The possibility for creating extremely fine channels and ports in a thin metal plate by the method of the invention enables structures to be produced through which fluids may be readily introduced, enabling miniature heat exchangers to be envisaged useful for the cooling or heating of semi-conductors or small mechanical components, or in chemical processes for example. They may be used to construct small mechanical actuators, pumps, valves or sensors of very small dimensions, permitting the dosing and control of very small liquid volumes useful, for example, in the medical field, being small enough for implantation in the body.
The method of the invention may also be used to form self-supporting hollow structures, such as generally hemispherical cups, on an etchabie substrate, by forming pits in the substrate, lining the pits with material acting as a resist to an etching medium for the substrate and
preferentially etching away the substrate from around the lined pits to leave the lining as a distinct structure supported on the remaining substrate. This may be achieved by imaging a surface of such a substrate, such as copper, so as to enable a layer of resistant material, such as nickel, to be deposited thereon having one or more areas of interruption in the form of small dots. This permits preferential etching of the substrate to take place so as to form an undercut pit of generally hemispherical shape in the substrate at the location of each dot. An electroplating or similar step is now carried out to deposit a layer of nickel over the internal surface of each etched pit to a thickness of typically 7μm. Upon removal of the nickel resist from at least the surface areas of substrate around the pits, the substrate can be etched around the nickel deposits within the pits to leave self-supporting nickel cups connected to the underlying substrate. An example of such a structure is illustrated in Figure 15 in which the cup can be seen at 30 connected to the remaining substrate 31 by a stem 32.
In an extension of this method, a plurality of rows of pits may be formed in a substrate by imaging, nickel deposition and etching of the underlying substrate to form pits, as described previously. At this point however the layer of nickel resist is removed from the substrate and the substrate re-imaged with interconnecting lines at the same pitch as the pits. By subsequently plating the deposited image to form cups and etching around the formed cups, it is possible to form a structure consisting of a number of rows of hemispherical cups 30 interconnected by ribs or rods 33 of substrate remaining at the re-imaged areas. The method may be further extended to form a plurality of layers, each containing a plurality of cups.

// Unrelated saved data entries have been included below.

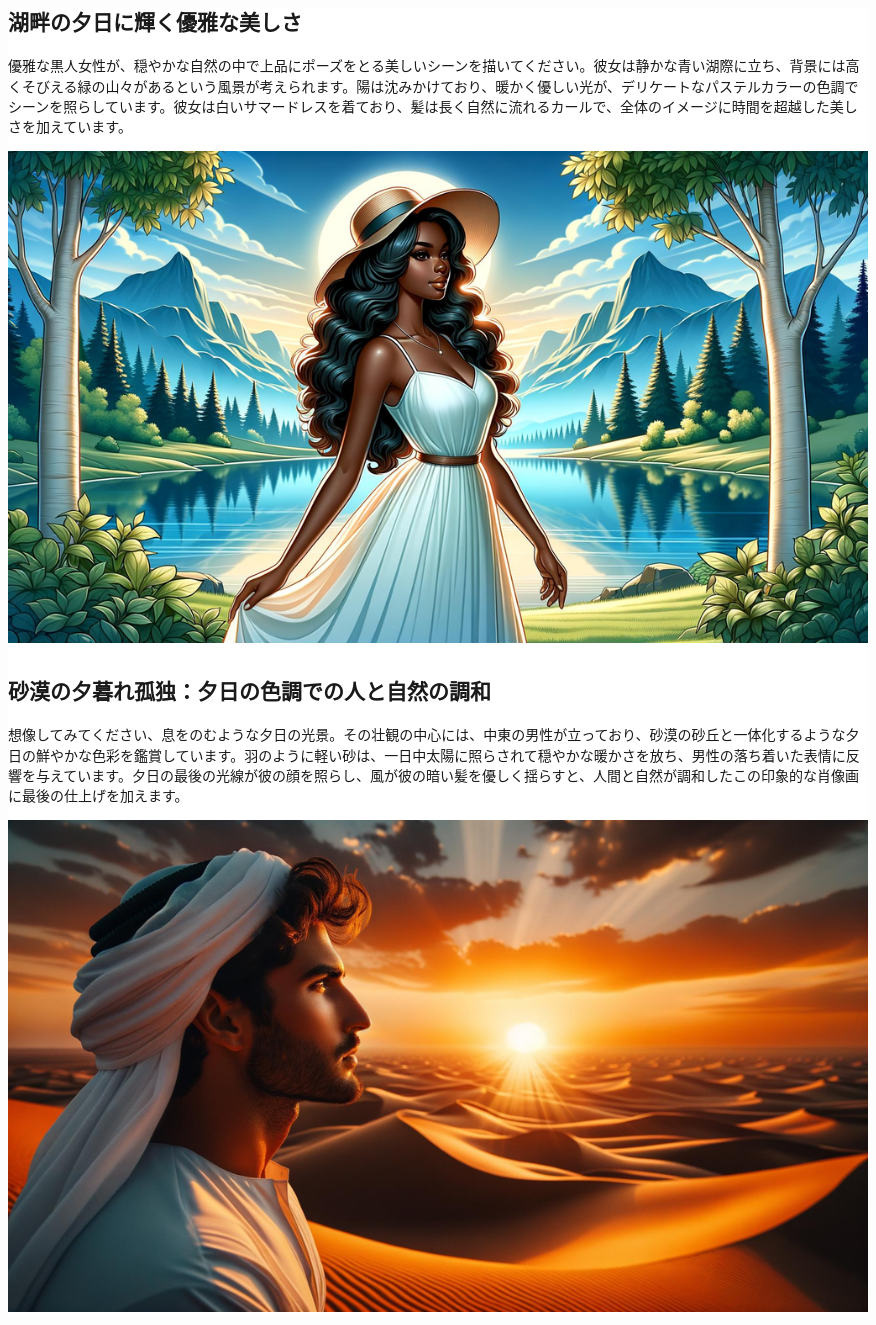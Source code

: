 
## 湖畔の夕日に輝く優雅な美しさ

優雅な黒人女性が、穏やかな自然の中で上品にポーズをとる美しいシーンを描いてください。彼女は静かな青い湖際に立ち、背景には高くそびえる緑の山々があるという風景が考えられます。陽は沈みかけており、暖かく優しい光が、デリケートなパステルカラーの色調でシーンを照らしています。彼女は白いサマードレスを着ており、髪は長く自然に流れるカールで、全体のイメージに時間を超越した美しさを加えています。

![湖畔の夕日に輝く優雅な美しさ](20240204T163302-6463636Z.jpg)

## 砂漠の夕暮れ孤独：夕日の色調での人と自然の調和

想像してみてください、息をのむような夕日の光景。その壮観の中心には、中東の男性が立っており、砂漠の砂丘と一体化するような夕日の鮮やかな色彩を鑑賞しています。羽のように軽い砂は、一日中太陽に照らされて穏やかな暖かさを放ち、男性の落ち着いた表情に反響を与えています。夕日の最後の光線が彼の顔を照らし、風が彼の暗い髪を優しく揺らすと、人間と自然が調和したこの印象的な肖像画に最後の仕上げを加えます。

![砂漠の夕暮れ孤独：夕日の色調での人と自然の調和](20240204T163325-3583005Z.jpg)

It will be understood that this principle may be applied to structures other than the cups referred to. In particular, following the formation of a closed channel or open channel, as exemplified respectively in Figures 6, 7 and 14, or interconnected networks of such channels, as exemplified in Figure 12, selective etching of the substrate around the channels may be performed to leave self-supporting open or closed channels, or networks thereof which may remain connected to the substrate or not, as required.